# Bad dimmer noise (interference?)



## SweetBennyFenton (Dec 3, 2007)

So, my theater has an old(ish) dimmer rack in the booth. I went into tech this weekend and found a horrible buzz in the sound system and headsets whenever I power up the lights. If there are few lights up or they are at full, the noise is almost gone. When I have a lot of instruments up (especially at low levels) it buzzes worse than any interfierence I have ever heard.

It seems to me that any cable running sound signal that comes anywhere close to the dimmers picks up this hum. Problem is, all of my sound and clear-com cables have to run through the booth. 

I remember reading once (from Van maybe) how to build a wire box that could help with this kind of thing. 
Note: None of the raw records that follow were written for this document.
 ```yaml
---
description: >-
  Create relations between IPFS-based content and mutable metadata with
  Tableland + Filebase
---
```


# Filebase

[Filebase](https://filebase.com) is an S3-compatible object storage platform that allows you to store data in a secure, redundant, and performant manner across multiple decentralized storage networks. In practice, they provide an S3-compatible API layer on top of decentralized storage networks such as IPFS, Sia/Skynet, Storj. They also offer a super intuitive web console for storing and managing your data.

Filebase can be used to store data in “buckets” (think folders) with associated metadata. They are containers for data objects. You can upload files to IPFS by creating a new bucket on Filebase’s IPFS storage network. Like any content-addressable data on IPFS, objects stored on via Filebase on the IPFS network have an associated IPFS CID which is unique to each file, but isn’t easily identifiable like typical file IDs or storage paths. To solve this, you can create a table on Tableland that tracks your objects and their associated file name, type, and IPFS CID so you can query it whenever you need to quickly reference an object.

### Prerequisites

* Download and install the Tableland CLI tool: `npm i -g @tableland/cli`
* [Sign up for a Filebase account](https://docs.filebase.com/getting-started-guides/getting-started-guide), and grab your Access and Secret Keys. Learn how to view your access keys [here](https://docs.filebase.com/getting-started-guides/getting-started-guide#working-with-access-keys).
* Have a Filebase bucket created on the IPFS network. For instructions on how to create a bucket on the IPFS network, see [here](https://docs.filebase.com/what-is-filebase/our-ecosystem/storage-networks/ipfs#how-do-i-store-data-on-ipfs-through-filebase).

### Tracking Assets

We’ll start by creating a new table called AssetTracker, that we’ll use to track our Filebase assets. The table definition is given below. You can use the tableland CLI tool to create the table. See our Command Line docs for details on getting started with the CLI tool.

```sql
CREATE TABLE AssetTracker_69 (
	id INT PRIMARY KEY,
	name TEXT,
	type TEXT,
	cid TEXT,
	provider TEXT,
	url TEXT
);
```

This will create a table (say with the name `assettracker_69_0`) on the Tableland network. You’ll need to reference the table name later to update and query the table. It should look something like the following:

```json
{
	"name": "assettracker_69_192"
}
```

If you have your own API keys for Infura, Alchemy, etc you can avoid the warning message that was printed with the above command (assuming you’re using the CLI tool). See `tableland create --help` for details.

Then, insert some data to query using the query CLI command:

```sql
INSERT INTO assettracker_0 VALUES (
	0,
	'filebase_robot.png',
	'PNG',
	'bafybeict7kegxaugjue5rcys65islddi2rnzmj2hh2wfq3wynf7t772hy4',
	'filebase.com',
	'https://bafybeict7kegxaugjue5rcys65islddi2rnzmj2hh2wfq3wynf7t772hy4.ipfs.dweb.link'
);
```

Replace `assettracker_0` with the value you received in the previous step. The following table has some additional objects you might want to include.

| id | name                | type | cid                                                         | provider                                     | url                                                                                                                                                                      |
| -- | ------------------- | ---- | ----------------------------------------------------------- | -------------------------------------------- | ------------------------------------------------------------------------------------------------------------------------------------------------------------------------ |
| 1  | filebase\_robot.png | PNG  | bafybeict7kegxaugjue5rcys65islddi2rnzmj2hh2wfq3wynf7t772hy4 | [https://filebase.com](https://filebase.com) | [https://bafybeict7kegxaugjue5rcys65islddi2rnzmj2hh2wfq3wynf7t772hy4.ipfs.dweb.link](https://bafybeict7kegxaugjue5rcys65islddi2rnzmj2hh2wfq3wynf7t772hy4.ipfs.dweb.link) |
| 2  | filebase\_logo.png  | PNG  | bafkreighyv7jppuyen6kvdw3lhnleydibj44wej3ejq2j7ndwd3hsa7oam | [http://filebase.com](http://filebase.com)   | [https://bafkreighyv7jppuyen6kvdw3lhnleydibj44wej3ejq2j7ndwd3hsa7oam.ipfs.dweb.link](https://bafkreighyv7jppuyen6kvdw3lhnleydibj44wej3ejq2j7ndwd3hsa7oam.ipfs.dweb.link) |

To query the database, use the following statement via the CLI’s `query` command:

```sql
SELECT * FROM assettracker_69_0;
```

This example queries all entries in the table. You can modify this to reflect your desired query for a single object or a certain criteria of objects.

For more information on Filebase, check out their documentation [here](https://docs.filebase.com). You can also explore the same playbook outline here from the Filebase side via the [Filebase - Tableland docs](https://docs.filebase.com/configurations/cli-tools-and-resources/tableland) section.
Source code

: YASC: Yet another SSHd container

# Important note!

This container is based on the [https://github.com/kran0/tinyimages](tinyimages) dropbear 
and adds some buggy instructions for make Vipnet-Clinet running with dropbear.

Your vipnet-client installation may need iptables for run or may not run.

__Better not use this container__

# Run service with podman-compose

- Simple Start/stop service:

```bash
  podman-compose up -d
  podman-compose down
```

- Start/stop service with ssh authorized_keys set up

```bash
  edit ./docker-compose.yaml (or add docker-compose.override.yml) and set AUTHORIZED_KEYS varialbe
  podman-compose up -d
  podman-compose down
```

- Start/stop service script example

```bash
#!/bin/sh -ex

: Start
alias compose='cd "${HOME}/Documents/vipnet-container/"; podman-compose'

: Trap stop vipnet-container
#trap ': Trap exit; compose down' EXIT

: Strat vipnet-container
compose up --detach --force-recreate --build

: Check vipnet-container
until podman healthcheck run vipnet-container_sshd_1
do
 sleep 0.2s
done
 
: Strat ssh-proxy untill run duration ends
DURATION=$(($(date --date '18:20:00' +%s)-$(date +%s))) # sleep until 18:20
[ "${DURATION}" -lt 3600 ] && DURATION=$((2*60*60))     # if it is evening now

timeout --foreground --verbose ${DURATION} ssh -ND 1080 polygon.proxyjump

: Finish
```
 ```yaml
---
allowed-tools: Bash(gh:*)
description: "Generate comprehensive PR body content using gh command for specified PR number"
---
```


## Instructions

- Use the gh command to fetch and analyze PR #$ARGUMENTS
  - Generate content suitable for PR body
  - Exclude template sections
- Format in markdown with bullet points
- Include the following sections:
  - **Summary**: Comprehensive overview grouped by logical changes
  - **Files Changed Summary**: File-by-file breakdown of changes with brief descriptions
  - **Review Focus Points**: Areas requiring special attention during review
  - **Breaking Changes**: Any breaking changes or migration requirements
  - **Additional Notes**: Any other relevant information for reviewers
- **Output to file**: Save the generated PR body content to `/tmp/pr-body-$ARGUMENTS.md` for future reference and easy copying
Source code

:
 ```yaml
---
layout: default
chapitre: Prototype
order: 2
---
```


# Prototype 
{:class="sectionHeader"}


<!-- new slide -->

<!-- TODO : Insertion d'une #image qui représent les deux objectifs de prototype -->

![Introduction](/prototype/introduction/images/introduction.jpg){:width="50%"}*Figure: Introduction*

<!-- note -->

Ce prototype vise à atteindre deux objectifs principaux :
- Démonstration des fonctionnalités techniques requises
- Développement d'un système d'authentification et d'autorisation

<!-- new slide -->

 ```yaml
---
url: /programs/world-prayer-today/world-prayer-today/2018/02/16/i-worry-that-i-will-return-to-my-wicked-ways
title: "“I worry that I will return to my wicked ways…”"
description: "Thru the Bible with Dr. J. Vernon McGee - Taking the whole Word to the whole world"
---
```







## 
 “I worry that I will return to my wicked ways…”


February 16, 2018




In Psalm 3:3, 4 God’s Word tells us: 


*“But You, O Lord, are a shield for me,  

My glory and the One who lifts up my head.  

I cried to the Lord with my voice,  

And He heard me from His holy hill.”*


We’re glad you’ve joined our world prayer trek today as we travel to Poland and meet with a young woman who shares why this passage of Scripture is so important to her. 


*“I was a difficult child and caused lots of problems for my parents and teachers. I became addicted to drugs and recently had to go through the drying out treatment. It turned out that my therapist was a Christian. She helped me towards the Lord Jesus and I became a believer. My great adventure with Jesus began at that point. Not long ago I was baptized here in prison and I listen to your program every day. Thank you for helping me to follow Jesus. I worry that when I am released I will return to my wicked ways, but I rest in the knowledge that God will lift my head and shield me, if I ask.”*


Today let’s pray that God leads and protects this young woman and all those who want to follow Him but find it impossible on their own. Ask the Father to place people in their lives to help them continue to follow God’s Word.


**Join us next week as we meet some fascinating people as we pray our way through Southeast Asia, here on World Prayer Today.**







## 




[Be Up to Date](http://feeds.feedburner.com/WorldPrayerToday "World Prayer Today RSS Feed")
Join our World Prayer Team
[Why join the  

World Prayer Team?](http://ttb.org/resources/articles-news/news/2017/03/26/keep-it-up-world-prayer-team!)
Has anyone had similar problems and does anyone have any advice?

Thanks!


----------



## icewolf08 (Dec 3, 2007)

*Re: Bad dimmer noise (interfierence?)*

First off, make sure all of your sound and comms cables are properly shielded. Make sure your comms cables are properly terminated. It is the case though that sound and comms cables can pick up EM interference from power cables and dimmers. You get better performance if your sound/comms cables don't run parallel to power cables for any distance.


----------



## JD (Dec 3, 2007)

*Re: Bad dimmer noise (interfierence?)*

OK, there are few things to know, and a few things to check out. Dimmers (almost all) work by chopping the AC waveform leaving a hard edge on the wave. For those who know a little math, a square wave is a sign wave with every possible harmonic added. Well, it isn't quite a square wave, but it ain't far from it! This is true especially between 33 and 50%. SO, with the dimmers in the booth, there is a lot of cable to "broadcast" this signal. Now, on the other side of the coin, dimmer packs use choke coils and caps to minimize the amount of upper harmonics the pack puts out. If you only had one channel that was producing this noise, I would think blown cap or shorted choke, but I get the feeling all the channels are noise sources. Next think on the list, have a qualified electrician check to make sure that your neutral and ground have not found an unexpected way of talking to each other (short.) Often, if this happens there will be no difference in performance, but there will be "sneak" currents with a lot of harmonics traveling in some unexpected places! Once you have eliminated the source as having changed, you now have to examine the receiving end. Ground loops are common in sound systems and can be started up by having the board plugged in one location and the amp rack in another. Sound systems need a common point ground, usually at the distro, and should be a "star" topology from there out. You said it was showing up in the headsets as well. I assume you are talking about your com system. This is the wildcard, and why I ran through the concept of ground/neutral shorts. Com sets usually have only one power pack and therefore tend to be pretty immune from this problem. Are you looping back your com through your sound snake? If so, the shield pin (usually #1) may be commoned into your sound system. (bad) Last but not least, the cable runs should avoid power and lighting runs. I hope some of this has been helpful!


----------



## SweetBennyFenton (Dec 3, 2007)

*Re: Bad dimmer noise (interfierence?)*

Thanks for the tip JD. 

The TD before me in this space put a lot of time, effort and money into the sound system in the hopes of eliminating this hum. I don't think it's a ground loop issue (I had some of those too a while ago, but was able to trouble shoot them).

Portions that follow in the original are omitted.